Becoming the Math Teacher You Wish You'd Had

Tracy Johnston Zager's book, Becoming the Math Teacher You Wish You'd Had: Ideas and Strategies from Vibrant Classrooms is a - perhaps I should say the - book that I'd recommend to all math/maths teachers, and that includes all of us primary/elementary teachers. And for those of us working in inquriy-led IB PYP classrooms, the fit is perfect.

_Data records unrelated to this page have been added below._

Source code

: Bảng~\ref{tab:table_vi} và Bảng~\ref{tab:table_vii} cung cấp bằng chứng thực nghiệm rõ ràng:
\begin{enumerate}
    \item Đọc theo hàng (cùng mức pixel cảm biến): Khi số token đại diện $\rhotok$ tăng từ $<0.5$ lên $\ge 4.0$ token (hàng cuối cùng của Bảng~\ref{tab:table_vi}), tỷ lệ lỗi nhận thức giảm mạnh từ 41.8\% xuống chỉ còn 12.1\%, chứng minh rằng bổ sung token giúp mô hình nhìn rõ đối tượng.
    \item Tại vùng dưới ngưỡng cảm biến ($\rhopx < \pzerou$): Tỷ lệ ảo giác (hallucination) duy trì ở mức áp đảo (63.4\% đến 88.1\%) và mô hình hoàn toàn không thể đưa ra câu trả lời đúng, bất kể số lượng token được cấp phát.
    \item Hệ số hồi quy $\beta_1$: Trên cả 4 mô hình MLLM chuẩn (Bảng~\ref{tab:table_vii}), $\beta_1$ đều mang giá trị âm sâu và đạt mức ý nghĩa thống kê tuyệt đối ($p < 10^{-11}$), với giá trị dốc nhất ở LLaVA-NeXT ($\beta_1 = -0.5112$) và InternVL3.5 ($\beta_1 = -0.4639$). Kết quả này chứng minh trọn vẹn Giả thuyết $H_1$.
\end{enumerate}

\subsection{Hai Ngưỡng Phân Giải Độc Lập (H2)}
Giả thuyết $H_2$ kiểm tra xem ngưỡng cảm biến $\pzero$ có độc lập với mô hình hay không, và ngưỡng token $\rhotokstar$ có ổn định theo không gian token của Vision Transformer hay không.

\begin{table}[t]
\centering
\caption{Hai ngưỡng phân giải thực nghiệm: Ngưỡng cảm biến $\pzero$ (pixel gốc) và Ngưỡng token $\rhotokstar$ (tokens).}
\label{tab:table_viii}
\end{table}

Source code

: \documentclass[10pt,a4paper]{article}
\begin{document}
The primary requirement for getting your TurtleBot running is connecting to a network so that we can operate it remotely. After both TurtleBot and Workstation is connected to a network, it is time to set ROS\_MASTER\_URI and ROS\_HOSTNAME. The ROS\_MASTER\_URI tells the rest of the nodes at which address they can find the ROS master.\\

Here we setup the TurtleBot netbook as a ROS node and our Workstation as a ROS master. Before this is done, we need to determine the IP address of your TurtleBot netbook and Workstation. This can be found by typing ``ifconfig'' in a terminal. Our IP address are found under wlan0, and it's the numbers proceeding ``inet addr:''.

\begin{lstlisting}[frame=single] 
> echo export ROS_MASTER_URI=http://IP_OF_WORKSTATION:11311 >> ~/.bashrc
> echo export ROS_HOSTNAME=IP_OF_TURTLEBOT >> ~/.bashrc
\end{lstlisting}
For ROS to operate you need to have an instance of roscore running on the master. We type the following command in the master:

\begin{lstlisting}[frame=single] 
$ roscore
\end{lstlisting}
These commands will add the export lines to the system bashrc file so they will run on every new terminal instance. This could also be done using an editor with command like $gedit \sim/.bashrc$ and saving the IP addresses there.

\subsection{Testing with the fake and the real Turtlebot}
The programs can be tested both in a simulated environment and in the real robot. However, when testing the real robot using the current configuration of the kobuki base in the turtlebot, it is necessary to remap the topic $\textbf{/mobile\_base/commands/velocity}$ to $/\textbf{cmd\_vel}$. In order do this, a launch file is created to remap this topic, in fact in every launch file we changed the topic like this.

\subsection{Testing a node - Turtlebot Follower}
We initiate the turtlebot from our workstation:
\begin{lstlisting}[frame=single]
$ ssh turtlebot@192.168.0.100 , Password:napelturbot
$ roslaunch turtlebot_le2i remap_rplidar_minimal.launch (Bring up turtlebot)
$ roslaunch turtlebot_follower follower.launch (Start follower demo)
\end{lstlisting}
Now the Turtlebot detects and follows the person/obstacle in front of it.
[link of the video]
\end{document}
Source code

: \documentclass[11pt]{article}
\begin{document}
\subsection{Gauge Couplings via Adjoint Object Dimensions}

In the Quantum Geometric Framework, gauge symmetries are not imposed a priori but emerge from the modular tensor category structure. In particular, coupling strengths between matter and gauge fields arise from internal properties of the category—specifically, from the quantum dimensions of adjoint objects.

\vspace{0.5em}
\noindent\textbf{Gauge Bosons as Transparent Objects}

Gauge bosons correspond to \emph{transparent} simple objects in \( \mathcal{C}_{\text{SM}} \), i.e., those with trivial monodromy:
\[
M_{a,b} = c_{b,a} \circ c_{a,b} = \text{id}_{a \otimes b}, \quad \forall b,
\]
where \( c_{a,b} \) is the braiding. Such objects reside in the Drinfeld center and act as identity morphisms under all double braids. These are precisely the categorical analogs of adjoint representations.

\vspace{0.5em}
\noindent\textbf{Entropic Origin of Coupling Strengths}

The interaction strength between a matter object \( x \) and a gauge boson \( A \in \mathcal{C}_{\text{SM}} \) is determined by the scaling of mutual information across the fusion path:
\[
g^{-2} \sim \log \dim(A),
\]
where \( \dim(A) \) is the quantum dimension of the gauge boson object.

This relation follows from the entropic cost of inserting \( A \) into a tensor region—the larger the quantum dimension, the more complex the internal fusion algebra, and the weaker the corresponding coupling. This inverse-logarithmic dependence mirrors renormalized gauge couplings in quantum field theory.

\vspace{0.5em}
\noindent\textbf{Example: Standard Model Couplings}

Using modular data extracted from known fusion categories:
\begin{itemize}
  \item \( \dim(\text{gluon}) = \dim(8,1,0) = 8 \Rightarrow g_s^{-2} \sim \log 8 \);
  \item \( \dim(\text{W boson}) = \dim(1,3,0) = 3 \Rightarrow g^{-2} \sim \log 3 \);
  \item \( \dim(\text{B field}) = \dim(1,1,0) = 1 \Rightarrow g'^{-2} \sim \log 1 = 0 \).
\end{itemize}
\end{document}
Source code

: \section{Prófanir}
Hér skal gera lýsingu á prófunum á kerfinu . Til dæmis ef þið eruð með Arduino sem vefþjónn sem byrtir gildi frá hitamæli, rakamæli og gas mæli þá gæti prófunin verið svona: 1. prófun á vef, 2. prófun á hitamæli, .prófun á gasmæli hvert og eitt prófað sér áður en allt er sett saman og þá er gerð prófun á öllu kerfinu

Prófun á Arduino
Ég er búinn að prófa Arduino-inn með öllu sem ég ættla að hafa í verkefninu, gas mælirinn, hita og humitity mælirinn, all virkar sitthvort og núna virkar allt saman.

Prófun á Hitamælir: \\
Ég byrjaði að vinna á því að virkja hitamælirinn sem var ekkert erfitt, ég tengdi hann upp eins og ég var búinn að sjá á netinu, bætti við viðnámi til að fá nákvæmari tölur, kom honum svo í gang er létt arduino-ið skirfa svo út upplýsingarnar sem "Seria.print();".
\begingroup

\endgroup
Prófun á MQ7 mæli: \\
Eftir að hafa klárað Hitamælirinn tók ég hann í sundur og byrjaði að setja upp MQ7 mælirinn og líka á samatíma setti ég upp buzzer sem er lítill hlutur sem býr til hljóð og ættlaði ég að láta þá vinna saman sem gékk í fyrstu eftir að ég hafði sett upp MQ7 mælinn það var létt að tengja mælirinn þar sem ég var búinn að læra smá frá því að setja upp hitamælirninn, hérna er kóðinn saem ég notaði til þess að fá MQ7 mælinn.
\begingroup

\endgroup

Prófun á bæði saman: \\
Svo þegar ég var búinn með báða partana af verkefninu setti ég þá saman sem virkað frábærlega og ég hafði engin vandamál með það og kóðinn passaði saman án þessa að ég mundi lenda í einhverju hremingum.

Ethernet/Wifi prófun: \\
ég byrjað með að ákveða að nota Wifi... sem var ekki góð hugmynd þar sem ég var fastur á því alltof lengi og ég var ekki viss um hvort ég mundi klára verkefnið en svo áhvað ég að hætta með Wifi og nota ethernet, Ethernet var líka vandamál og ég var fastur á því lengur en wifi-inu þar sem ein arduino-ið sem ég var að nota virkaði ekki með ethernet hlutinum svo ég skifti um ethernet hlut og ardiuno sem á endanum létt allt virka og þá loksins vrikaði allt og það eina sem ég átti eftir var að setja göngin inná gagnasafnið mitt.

Tracy takes a range of things that real mathematicians do as her starting point. Chapter 7 for instance is titled, Mathematicians ask questions. She starts with a quote from Jo Boaler's book What's Math Got to Do with It?:
Peter Hilton, an algebraic topologist, has said: “Computation involves going from a question to an answer. Mathematics involves going from an answer to a question.” Such work requires creativity, original thinking, and ingenuity. All the mathematical methods and relationships that are now known and taught to schoolchildren started as questions, yet students do not see the questions. Instead, they are taught content that often appears as a long list of answers to questions that nobody has ever asked. 
She gives examples of resources for encouraging questioning, like 101questions and Notice and Wonder.

My favourite part of the chapter is one of the dips into real (and yes, vibrant) classrooms, this time with Deborah Nichols' first and second grades (p152). The question had come up, 'Are shapes math?'
The first step was to find out what the students wondered about shape.

And here are their questions. What an amazing set:
I want to ask some of these students what they meant by some of these! That first one, 'How big can circles go?' - is that about the practical constraints on us creating circles? Or is it about how circles start to look straight when they're really big? Like us walking on our planet. Or is she asking about circles in space? Or something else? Is the question 'How round can a circle be?' related?

Also, 'Are shapes fragile?' Did the questioner mean can shapes be distorted easily? Like the way a triangle or a tetrahedron model made of edges is quite robust, but a square or cube can be deformed easily?

Anyhow, what the teacher did was to arrange a sequence of experiences, with shapes that allowed for there to be a real dialogue between these questions, the shapes themselves and what the teacher needed to be learnt. Without allowing the inquiry to go off in directions that wouldn't really answer the questions, the students' questions - and the answers that came - stayed to the fore. Bit by bit the students built up the knowledge and vocabulary they needed to answer the more mathematical sides of their questions. And they thoroughly covered the learning that's set down for those grades.

As Tracy writes:
Perhaps knowing that students' inquisitiveness leads to the same ideas that mathematicians study and standard-writers emphasize can help us feel less pressure to tell and cover and explain. If we allow students to ask, we will likely end up in the same place but with much more engaged, empowered students.